The Sons of Liberty organized in Boston Massachusetts to protest the Stamp Act of 1765. The idea quickly spread across the other colonies (via Twitter?) and in 1767 they adopted a flag design of 9 vertical stripes, 5 red and four white to represent the nine protesting colonies. By 1776 all 13 colonies had joined the fight for independence so this 13 stripe version became popular.

The Grand Union Flag is considered to be the first national flag of the United States. It added the British Flag to the canton (upper left corner) of the Sons of Liberty flag. The flag was first flown on the USS Alfred in Philadelphia on December 3, 1775 by Lieutenant John Paul Jones. It was used by American Forces through early 1777.

On June 14, 1777, the Continental Congress passed the Flag Resolution stating: “Resolved that the flag of the thirteen united states be thirteen stripes, alternate red and white, that the union be thirteen stars, white in a blue field, representing a new constellation.” This was our first “Stars and Stripes” flag.

Gadsden Flag

An almost square version of the flag was flown by General George Washington during his winter encampment at Valley Forge. It used the arrangement of the five pointed stars of the Stars and Stripes, 3, 2, 3, 2, 3 array, for its six pointed stars. It symbolized the presence and authority of Washington as Commander in Chief.

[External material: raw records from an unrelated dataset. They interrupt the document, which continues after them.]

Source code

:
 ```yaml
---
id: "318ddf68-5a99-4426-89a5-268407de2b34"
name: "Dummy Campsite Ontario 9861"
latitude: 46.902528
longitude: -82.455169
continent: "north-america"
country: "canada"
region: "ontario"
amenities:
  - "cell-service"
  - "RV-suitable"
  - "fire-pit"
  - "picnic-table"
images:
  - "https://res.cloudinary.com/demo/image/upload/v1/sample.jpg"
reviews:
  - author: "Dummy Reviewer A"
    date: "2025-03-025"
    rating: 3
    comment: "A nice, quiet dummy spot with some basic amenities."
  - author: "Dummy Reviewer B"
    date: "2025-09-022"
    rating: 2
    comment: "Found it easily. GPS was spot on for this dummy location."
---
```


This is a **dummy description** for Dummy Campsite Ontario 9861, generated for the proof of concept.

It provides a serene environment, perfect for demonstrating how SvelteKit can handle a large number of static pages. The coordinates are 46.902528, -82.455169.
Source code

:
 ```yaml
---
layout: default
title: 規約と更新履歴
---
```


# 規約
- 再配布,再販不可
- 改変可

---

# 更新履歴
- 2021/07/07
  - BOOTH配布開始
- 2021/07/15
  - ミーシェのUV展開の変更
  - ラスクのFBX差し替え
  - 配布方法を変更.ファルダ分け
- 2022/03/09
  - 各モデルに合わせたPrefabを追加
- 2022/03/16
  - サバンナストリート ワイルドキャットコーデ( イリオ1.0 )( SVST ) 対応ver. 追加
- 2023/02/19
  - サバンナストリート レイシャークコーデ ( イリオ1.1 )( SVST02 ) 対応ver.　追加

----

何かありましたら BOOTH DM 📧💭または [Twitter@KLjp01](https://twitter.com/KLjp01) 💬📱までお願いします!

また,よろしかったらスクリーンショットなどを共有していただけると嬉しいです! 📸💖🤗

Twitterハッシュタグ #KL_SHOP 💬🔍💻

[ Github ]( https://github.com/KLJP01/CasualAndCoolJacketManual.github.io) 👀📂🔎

The Gadsden Flag had its roots in a Benjamin Franklin image of a serpent cut in pieces with the segments labeled with abbreviations of the names of the colonies. It was calling for unity in opposing the French on the western frontier of the thirteen colonies. Paul Revere joined the snake’s pieces in the Massachusetts Spy, or Thomas’s Boston Journal in 1774. In 1775, some Marines boarding the USS Alfred carried drums painted in yellow with the American rattlesnake (unique in the world to our continent) with 13 rattles and the motto “Don’t Tread on Me.” Christopher Gadsden of South Caroline Sons of Liberty was on the congressional navy committee. Gadsden made the first yellow field “Don’t Tread on Me” flag and presented one to the SC state legislature and one to the first commander in chief of the US Navy, Rhode Islander Esek Hopkins.

Gadsden Flag

Commodore Hopkins devised the Navy Jack combining the thirteen stripe background and the Gadsden theme.

Gadsden Flag

The Culpeper Virginia militia made their flag with a version of the same theme and the “Liberty or Death” motto which Governor Patrick Henry took from his sisters and the Fincastle Resolutions.